The word decoding tests involved measures of the speed with which three types of words were read: monosyllabic CVC words, monosyllabic words with consonant clusters, and polysyllabic words (Verhoeven, 1991). For each type of word, a card containing 150 content words was constructed. All of the stimulus words were taken from a list of the 7,000 most frequently used Dutch words that teachers judge to be familiar to 6-year-old children in an oral context (Schaerlaekens, Kohnstamm, & Lejaegere, 1999). This was done to ensure meaningfulness for the children. The words were printed in rows and, for each card, the child was asked to read the words as accurately and rapidly as possible. A time limit of 1 min was imposed for each list. In order to prevent repetition effects, the order of word presentation was varied from one occasion to the next. For each child, the total number of words read aloud and the total number of errors per card were recorded. The total number of words read correctly aloud per minute per card was then calculated as a general index of the child’s word decoding ability per word type. For each child, a composite word decoding measure was also computed by summing up scores for the three word cards.

The listening comprehension test involved assessment of such higher-level processes as the monitoring of comprehension and drawing of inferences while listening to a text (Krom, 1992). The children first listened to a number of audio-taped short stories, interviews, and conversations. Thereafter, they were asked to answer orally presented questions in a multiple-choice format presented in a booklet. The test had no time limit, and the items formed unidimensional scales, which meant that scale scores could be computed for each child on each measurement occasion.

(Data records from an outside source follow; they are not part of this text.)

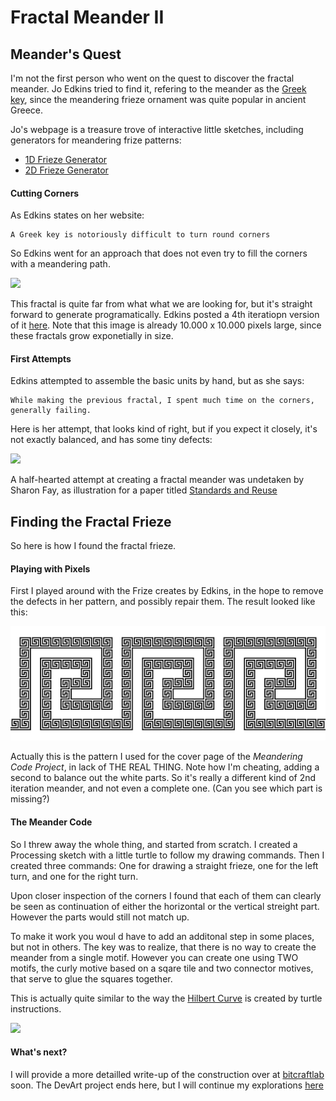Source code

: Fractal Meander II
==================

## Meander's Quest

I'm not the first person who went on the quest to discover the fractal meander.
Jo Edkins tried to find it, refering to the meander as the [Greek key](http://en.wikipedia.org/wiki/Greek_key_%28art%29), since the meandering frieze ornament was quite popular in ancient Greece.

Jo's webpage is a treasure trove of interactive little sketches, including generators for meandering frize patterns:

* [1D Frieze Generator](http://gwydir.demon.co.uk/jo/greekkey/compare.htm)
* [2D Frieze Generator](http://gwydir.demon.co.uk/jo/greekkey/plane.htm)

#### Cutting Corners

As Edkins states on her website: 

    A Greek key is notoriously difficult to turn round corners
    
So Edkins went for an approach that does not even try to fill the corners with a meandering path.

![](http://gwydir.demon.co.uk/jo/greekkey/fractal2.gif)

This fractal is quite far from what what we are looking for, but it's straight forward to generate programatically. Edkins posted a 4th iteratiopn version of it [here](http://gwydir.demon.co.uk/jo/greekkey/fractal4.gif).
Note that this image is already 10.000 x 10.000 pixels large, since these fractals grow exponetially in size.

#### First Attempts

Edkins attempted to assemble the basic units by hand, but as she says:
    
    While making the previous fractal, I spent much time on the corners, generally failing.
    
Here is her attempt, that looks kind of right, but if you expect it closely, it's not exactly balanced, and has some tiny defects:

![](http://gwydir.demon.co.uk/jo/greekkey/gen2.gif)

A half-hearted attempt at creating a fractal meander was undetaken by Sharon Fay, as illustration for a paper titled [Standards and Reuse](http://www.ibm.com/developerworks/rational/library/2277.html)


## Finding the Fractal Frieze  

So here is how I found the fractal frieze.

#### Playing with Pixels

First I played around with the Frize creates by Edkins, in the hope to remove the defects in her pattern, and possibly repair them.
The result looked like this:

![](../project_images/experiments/fractal/handcrafted-fractal-meander.gif)

Actually this is the pattern I used for the cover page of the *Meandering Code Project*, in lack of THE REAL THING. Note how I'm cheating, adding a second to balance out the white parts. So it's really a different kind of 2nd iteration meander, and not even a complete one. (Can you see which part is missing?)	

#### The Meander Code

So I threw away the whole thing, and started from scratch.
I created a Processing sketch with a little turtle to follow my drawing commands.
Then I created three commands: One for drawing a straight frieze, one for the left turn, and one for the right turn.

Upon closer inspection of the corners I found that each of them can clearly be seen as continuation of either the horizontal or the vertical streight part.
However the parts would still not match up.

To make it work you woul	d have to add an additonal step in some places, but not in others.
The key was to realize, that there is no way to create the meander from a single motif.
However you can create one using TWO motifs, the curly motive based on a sqare tile and two  connector motives, that serve to glue the squares together.

This is actually quite similar to the way the [Hilbert Curve](http://en.wikipedia.org/wiki/Hilbert_curve) is created by turtle instructions.

![](http://www.fractalcurves.com/images/Hilbert_process.jpg)

#### What's next?

I will provide a more detailled write-up of the construction over at [bitcraftlab](http://www.bitcraftlab.com) soon. 
The DevArt project ends here, but I will continue my explorations [here](http://github.com/bitcraftlab/meandering-code)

Reading comprehension was measured by two highly similar standardized tests that required the children to read a series of written texts and answer five questions addressing explicit and implicit meaning relations between the sentences in the text following the reading of each text. The first reading comprehension test consisted of simple text passages and was administered in grade 2, and the second reading comprehension test had more complex text passages and was administered in grade 4 and grade 6. The items of the two tests were found to constitute unidimensional scales, which meant that scale scores could be computed for each child on each measurement occasion.

Analyses

Analyses of variance with repeated measures were undertaken to examine the development of word decoding, listening comprehension, and reading comprehension across grades. The partial η2 or, in other words, proportion of the variance explained by the factor after correction for the other factors in the design was then computed as a measure of effect size for the factor Grade and the factor Group.

In addition, a series of LISREL analyses (Version VIII, Jöreskog & Sörbom, 1996) was conducted to explore the relations between the children’s word decoding, listening comprehension, and reading comprehension skills over time. First, we examined the contributions of word decoding and listening comprehension to the prediction of reading comprehension in grades 2, 4, and 6, respectively. It was also tested whether these predictions differ for L1 and L2 learners. In addition, cross-sectional and longitudinal effects were included in the structural model designed to explain the variation in the development of the children’s word decoding, vocabulary, listening comprehension, and reading development. The relevant estimates and tests of significance were calculated using maximum likelihood analysis. The fit of the model was then evaluated via Chi-square analyses and various goodness of fit indices: GFI (goodness of fit index), AGFI (adjusted goodness of fit index), NFI (normed fit index), and RMSEA (root mean square error of approximation). According to both Jaccard and Wan (1996) and Hu and Bentler (1999), the Chi-square statistics cannot be considered decisive since the significance of a Chi-square test also depends on sample size, but that the fit of a model is satisfactory when the GFI, AGFI, and NFI are greater than .90 and the RMSEA is lower than .08.

Results

Descriptives as a function of grade level and group

In Table 2, the means and standard deviations for the tests of word decoding, listening comprehension, and reading comprehension are presented as a function of Grade.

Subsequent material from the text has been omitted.